In the currentless state, the restoring spring 6 presses the actuating element 5 constantly against the armature 2 and thus keeps the valve open. To close the valve, current is supplied to the magnet coil, causing the armature to be pressed against the back side of the actuating element 5, as a result of which the actuating element 5 moves axially, counter to the spring force of the restoring spring 6, and closes the opening 14.

The multifunctional component 7 of the magnet valve is produced by a powder metallurgy process and has a high load-bearing capacity, which is markedly higher than that of plastic parts. By the powder metallurgy production process, the requisite complex geometry of the throttle component can also be attained, while adhering to the necessary tolerance values. A multifunctional component 7 produced in this way moreover has increased tightness, since because of the reduced number of parts involved, there are fewer sealing faces between the individual components of the valve.
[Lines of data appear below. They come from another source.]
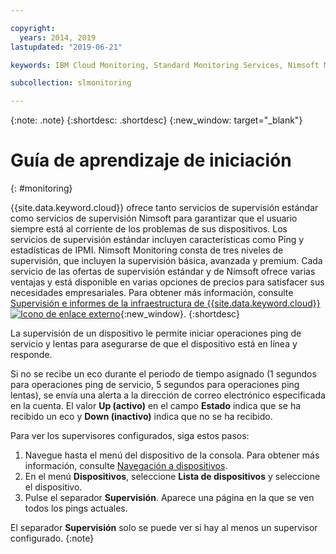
 ```yaml
---

copyright:
  years: 2014, 2019
lastupdated: "2019-06-21"

keywords: IBM Cloud Monitoring, Standard Monitoring Services, Nimsoft Monitoring

subcollection: slmonitoring

---
```


{:note: .note}
{:shortdesc: .shortdesc}
{:new_window: target="_blank"}

# Guía de aprendizaje de iniciación
{: #monitoring}

{{site.data.keyword.cloud}} ofrece tanto servicios de supervisión estándar como servicios de supervisión Nimsoft para garantizar que el usuario siempre está al corriente de los problemas de sus dispositivos. Los servicios de supervisión estándar incluyen características como Ping y estadísticas de IPMI. Nimsoft Monitoring consta de tres niveles de supervisión, que incluyen la supervisión básica, avanzada y premium. Cada servicio de las ofertas de supervisión estándar y de Nimsoft ofrece varias ventajas y está disponible en varias opciones de precios para satisfacer sus necesidades empresariales. Para obtener más información, consulte [Supervisión e informes de la infraestructura de {{site.data.keyword.cloud}} ![Icono de enlace externo](../../icons/launch-glyph.svg "Icono de enlace externo")](https://www.ibm.com/cloud/infrastructure/monitoring){:new_window}.
{:shortdesc}

La supervisión de un dispositivo le permite iniciar operaciones ping de servicio y lentas para asegurarse de que el dispositivo está en línea y responde.

Si no se recibe un eco durante el periodo de tiempo asignado (1 segundos para operaciones ping de servicio, 5 segundos para operaciones ping lentas), se envía una alerta a la dirección de correo electrónico especificada en la cuenta. El valor **Up (activo)** en el campo **Estado** indica que se ha recibido un eco y **Down (inactivo)** indica que no se ha recibido.

Para ver los supervisores configurados, siga estos pasos:

1. Navegue hasta el menú del dispositivo de la consola. Para obtener más información, consulte [Navegación a dispositivos](/docs/infrastructure/SLmonitoring?topic=virtual-servers-navigating-devices).
2. En el menú **Dispositivos**, seleccione **Lista de dispositivos** y seleccione el dispositivo.
3. Pulse el separador **Supervisión**. Aparece una página en la que se ven todos los pings actuales. 

El separador **Supervisión** solo se puede ver si hay al menos un supervisor configurado.
{:note}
Depending on the intended use of the valve, the most various metal alloys can be used.

The magnet valve 1 of the invention is preferably used as a 2/2-way magnet valve in the hydraulic system of an ABS system.

Claims

1-6. (canceled)

7. A valve for controlling fluids, comprising a closing element for closing and opening an opening, a restoring element for restoring the closing element to its outset position, a movably disposed armature which is movable by means of an armature coil, and a multifunctional component which includes the function of a valve body and the function of a throttle component in a single component.

8. The valve for controlling fluids in accordance with claim 7, wherein that the multifunctional component further comprises the function of a check valve.

9. The valve for controlling fluids in accordance with claim 7, wherein the multifunctional component is produced by means of powder metallurgy processes.

10. The valve for controlling fluids in accordance with claim 8, wherein the multifunctional component is produced by means of powder metallurgy processes.

11. The valve for controlling fluids in accordance with claim 9, wherein the multifunctional component is produced by means of sintering.

12. The valve for controlling fluids in accordance with claim 10, wherein the multifunctional component is produced by means of sintering.

13. The valve for controlling fluids in accordance with claim 7, wherein the valve is used in a hydraulic system in a vehicle.

14. The valve for controlling fluids in accordance with claim 8, wherein the valve is used in a hydraulic system in a vehicle.

15. The valve for controlling fluids in accordance with claim 9, wherein the valve is used in a hydraulic system in a vehicle.

16. The valve for controlling fluids in accordance with claim 10, wherein the valve is used in a hydraulic system in a vehicle.

17. The valve for controlling fluids in accordance with claim 11, wherein the valve is used in a hydraulic system in a vehicle.

18. The valve for controlling fluids in accordance with claim 12, wherein the valve is used in a hydraulic system in a vehicle.

19. The valve for controlling fluids in accordance with claim 13, wherein the valve is used in a brake system and/or an electronic stability system and/or a traction control system.

20. The valve for controlling fluids in accordance with claim 14, wherein the valve is used in a brake system and/or an electronic stability system and/or a traction control system.

21. The valve for controlling fluids in accordance with claim 15, wherein the valve is used in a brake system and/or an electronic stability system and/or a traction control system.

22. The valve for controlling fluids in accordance with claim 16, wherein the valve is used in a brake system and/or an electronic stability system and/or a traction control system.

23. The valve for controlling fluids in accordance with claim 17, wherein the valve is used in a brake system and/or an electronic stability system and/or a traction control system.

24. The valve for controlling fluids in accordance with claim 18, wherein the valve is used in a brake system and/or an electronic stability system and/or a traction control system.